*** Provided data ***
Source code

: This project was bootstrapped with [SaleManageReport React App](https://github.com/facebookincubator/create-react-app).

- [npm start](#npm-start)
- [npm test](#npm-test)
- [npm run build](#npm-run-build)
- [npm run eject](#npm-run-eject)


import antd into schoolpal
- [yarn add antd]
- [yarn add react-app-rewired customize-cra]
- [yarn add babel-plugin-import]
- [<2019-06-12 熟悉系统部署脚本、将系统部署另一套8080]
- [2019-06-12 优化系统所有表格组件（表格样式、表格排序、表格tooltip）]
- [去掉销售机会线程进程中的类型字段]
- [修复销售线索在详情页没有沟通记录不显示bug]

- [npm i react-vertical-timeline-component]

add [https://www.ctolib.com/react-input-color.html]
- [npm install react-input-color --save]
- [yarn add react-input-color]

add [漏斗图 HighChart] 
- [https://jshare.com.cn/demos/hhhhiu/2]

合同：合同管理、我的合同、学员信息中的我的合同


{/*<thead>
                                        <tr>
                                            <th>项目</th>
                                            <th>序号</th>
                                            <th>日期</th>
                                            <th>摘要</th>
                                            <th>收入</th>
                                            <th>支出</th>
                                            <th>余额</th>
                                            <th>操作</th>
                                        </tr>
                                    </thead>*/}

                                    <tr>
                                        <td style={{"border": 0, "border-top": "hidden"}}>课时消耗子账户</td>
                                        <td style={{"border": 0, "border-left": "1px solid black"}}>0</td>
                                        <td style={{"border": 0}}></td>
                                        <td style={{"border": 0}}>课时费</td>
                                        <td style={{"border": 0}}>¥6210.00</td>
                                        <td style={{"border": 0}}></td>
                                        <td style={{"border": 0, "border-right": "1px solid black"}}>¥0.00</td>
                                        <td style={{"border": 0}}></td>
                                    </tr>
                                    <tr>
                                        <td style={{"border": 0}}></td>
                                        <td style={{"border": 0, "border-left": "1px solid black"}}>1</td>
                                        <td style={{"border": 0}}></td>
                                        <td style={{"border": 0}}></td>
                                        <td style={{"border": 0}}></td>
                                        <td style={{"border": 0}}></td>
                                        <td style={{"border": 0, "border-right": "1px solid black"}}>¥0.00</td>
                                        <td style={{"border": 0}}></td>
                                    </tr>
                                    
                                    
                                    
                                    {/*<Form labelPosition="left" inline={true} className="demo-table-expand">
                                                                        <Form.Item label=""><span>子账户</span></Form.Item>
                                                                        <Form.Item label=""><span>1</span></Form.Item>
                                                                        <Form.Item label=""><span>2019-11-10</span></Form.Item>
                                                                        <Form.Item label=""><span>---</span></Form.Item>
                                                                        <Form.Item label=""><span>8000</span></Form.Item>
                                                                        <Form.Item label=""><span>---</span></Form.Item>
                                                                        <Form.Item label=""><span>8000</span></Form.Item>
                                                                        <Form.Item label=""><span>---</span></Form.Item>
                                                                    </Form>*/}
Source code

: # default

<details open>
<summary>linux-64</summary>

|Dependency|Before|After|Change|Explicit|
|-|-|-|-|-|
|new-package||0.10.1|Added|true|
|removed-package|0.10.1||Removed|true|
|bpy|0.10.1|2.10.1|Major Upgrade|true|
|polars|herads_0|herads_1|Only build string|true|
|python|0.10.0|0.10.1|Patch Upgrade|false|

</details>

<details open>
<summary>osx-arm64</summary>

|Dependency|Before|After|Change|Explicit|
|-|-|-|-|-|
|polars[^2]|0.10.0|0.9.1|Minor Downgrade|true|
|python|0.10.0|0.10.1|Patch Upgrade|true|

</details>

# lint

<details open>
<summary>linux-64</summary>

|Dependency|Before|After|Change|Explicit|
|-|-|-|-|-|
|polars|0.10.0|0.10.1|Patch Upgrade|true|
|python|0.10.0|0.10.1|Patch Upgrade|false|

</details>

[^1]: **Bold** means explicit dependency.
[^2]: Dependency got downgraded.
*** End of Provided data ***
● Task to carry out
Copy each line of the data that includes the word "color".

● Solution to the exercise
add [https://www.ctolib.com/react-input-color.html]
- [npm install react-input-color --save]
- [yarn add react-input-color]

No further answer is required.